= Data supplied =

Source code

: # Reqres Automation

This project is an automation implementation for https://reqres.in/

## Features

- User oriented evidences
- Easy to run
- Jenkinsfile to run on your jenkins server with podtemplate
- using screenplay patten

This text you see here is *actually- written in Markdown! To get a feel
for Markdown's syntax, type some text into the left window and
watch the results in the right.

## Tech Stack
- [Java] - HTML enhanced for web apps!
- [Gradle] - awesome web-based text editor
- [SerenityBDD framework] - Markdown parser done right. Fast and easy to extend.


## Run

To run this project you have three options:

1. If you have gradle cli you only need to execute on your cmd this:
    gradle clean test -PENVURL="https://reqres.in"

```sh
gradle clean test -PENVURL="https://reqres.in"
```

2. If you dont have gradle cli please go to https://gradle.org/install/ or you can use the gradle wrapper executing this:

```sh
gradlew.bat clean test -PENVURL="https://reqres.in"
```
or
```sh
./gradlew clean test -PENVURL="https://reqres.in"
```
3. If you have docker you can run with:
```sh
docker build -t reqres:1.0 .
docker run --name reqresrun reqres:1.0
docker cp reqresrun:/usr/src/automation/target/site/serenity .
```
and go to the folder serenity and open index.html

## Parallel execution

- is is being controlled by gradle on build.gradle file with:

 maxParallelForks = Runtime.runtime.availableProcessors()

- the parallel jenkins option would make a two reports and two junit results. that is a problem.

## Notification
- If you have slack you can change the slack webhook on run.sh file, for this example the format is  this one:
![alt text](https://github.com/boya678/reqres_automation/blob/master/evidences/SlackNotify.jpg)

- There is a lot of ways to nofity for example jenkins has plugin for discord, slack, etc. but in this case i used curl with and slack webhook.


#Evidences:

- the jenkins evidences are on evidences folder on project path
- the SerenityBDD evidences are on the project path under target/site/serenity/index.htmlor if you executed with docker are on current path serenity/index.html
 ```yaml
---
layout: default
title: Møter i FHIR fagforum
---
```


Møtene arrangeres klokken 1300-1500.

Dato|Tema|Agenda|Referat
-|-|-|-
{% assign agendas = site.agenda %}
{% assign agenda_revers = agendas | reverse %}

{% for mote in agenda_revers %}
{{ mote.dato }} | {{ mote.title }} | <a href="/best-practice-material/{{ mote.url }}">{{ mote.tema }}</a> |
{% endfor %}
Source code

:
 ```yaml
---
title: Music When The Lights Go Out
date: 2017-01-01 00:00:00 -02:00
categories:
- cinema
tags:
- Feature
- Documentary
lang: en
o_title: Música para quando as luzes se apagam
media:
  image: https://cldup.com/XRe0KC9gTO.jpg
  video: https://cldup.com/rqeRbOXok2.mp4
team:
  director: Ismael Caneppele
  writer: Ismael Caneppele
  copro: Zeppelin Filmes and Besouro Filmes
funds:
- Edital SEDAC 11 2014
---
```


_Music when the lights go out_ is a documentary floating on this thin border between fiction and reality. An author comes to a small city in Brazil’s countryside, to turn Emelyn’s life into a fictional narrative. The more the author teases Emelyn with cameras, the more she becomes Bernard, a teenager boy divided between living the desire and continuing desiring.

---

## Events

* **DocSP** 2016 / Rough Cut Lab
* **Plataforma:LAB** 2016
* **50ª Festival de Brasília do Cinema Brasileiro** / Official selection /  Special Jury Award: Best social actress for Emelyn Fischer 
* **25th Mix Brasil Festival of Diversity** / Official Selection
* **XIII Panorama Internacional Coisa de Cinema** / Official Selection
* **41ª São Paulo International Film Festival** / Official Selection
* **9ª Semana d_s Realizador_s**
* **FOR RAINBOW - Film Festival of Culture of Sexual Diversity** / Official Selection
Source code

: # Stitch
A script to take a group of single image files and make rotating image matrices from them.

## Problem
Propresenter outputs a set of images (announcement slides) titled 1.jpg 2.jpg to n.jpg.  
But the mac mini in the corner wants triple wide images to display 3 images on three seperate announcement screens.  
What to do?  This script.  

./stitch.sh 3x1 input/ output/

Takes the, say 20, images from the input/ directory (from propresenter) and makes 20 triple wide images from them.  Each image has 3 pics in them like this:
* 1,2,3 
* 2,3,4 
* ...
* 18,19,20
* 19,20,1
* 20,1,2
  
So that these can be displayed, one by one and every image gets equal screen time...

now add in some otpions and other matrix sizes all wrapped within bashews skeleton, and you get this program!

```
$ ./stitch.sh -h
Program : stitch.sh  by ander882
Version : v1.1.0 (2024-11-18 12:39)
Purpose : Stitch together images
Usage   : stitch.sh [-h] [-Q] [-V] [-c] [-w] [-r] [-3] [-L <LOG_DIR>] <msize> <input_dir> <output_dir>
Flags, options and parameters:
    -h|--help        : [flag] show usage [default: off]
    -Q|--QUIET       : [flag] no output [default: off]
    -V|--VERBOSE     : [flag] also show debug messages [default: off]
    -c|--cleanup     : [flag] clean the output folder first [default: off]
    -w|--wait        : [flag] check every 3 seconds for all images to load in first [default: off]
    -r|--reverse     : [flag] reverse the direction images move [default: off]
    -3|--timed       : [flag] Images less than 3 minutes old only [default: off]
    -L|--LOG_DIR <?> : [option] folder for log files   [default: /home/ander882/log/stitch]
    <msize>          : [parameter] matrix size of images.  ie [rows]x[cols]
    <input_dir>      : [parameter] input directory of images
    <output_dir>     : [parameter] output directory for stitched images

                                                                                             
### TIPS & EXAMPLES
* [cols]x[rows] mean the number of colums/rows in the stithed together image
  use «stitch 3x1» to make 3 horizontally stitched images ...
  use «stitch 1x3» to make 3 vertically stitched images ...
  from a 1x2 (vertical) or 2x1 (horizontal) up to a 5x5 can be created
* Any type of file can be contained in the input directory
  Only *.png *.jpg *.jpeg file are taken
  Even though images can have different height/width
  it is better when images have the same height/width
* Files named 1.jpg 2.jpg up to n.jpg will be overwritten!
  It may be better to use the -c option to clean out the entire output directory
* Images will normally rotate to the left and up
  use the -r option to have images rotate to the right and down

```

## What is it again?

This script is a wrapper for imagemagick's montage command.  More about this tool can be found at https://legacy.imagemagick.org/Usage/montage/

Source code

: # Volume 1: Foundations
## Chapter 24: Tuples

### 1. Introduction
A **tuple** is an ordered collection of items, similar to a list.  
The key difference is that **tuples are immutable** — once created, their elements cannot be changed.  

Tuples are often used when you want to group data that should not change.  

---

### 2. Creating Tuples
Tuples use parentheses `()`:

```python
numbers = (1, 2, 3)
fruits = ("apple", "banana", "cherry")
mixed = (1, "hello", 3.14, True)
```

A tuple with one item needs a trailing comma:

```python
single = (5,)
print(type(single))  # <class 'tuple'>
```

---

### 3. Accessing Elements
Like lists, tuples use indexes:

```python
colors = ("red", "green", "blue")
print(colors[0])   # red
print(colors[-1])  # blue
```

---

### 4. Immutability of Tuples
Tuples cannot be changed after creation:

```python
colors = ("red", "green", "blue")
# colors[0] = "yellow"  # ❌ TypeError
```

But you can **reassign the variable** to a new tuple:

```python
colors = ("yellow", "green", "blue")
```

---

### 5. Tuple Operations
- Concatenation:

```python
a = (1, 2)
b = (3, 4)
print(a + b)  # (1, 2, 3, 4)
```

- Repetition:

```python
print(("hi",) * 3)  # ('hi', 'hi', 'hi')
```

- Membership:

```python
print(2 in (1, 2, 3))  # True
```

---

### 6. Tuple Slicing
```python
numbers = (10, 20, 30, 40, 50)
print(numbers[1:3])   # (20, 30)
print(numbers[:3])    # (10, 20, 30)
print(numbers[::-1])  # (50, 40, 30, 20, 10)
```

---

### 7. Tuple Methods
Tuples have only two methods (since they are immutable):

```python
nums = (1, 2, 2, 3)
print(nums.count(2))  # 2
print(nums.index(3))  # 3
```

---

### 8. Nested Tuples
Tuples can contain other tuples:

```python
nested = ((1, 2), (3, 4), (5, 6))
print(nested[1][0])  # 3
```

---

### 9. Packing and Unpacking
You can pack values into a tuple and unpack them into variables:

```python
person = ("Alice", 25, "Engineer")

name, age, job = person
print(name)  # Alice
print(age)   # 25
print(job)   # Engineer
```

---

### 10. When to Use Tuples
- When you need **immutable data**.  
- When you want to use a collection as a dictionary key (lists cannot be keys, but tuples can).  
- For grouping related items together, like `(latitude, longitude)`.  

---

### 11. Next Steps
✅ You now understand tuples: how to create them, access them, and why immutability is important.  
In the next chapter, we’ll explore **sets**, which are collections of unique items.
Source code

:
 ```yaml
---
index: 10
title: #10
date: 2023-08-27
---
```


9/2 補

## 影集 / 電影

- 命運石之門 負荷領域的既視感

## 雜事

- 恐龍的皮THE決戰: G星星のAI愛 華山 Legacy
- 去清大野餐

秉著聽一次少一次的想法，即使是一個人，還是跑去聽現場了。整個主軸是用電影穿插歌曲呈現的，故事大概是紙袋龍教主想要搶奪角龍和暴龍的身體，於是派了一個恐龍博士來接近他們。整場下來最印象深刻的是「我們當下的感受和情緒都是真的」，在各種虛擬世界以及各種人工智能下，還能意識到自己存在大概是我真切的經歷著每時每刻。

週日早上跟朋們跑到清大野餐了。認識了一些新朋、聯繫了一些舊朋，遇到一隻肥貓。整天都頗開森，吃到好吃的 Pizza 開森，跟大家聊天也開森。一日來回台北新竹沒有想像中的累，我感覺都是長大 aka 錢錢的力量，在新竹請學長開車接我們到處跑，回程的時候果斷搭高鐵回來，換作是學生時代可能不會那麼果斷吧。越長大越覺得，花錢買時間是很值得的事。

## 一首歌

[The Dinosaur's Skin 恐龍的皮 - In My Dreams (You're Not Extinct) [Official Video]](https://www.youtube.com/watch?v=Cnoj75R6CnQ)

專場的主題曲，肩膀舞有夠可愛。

= Goal of the exercise =
Your response should hold the lines from the first line of the entries above through the line with "## Notification", each retyped exactly, and nothing else.

= Response for this exercise =
Source code

: # Reqres Automation

This project is an automation implementation for https://reqres.in/

## Features

- User oriented evidences
- Easy to run
- Jenkinsfile to run on your jenkins server with podtemplate
- using screenplay patten

This text you see here is *actually- written in Markdown! To get a feel
for Markdown's syntax, type some text into the left window and
watch the results in the right.

## Tech Stack
- [Java] - HTML enhanced for web apps!
- [Gradle] - awesome web-based text editor
- [SerenityBDD framework] - Markdown parser done right. Fast and easy to extend.


## Run

To run this project you have three options:

1. If you have gradle cli you only need to execute on your cmd this:
    gradle clean test -PENVURL="https://reqres.in"

```sh
gradle clean test -PENVURL="https://reqres.in"
```

2. If you dont have gradle cli please go to https://gradle.org/install/ or you can use the gradle wrapper executing this:

```sh
gradlew.bat clean test -PENVURL="https://reqres.in"
```
or
```sh
./gradlew clean test -PENVURL="https://reqres.in"
```
3. If you have docker you can run with:
```sh
docker build -t reqres:1.0 .
docker run --name reqresrun reqres:1.0
docker cp reqresrun:/usr/src/automation/target/site/serenity .
```
and go to the folder serenity and open index.html

## Parallel execution

- is is being controlled by gradle on build.gradle file with:

 maxParallelForks = Runtime.runtime.availableProcessors()

- the parallel jenkins option would make a two reports and two junit results. that is a problem.

## Notification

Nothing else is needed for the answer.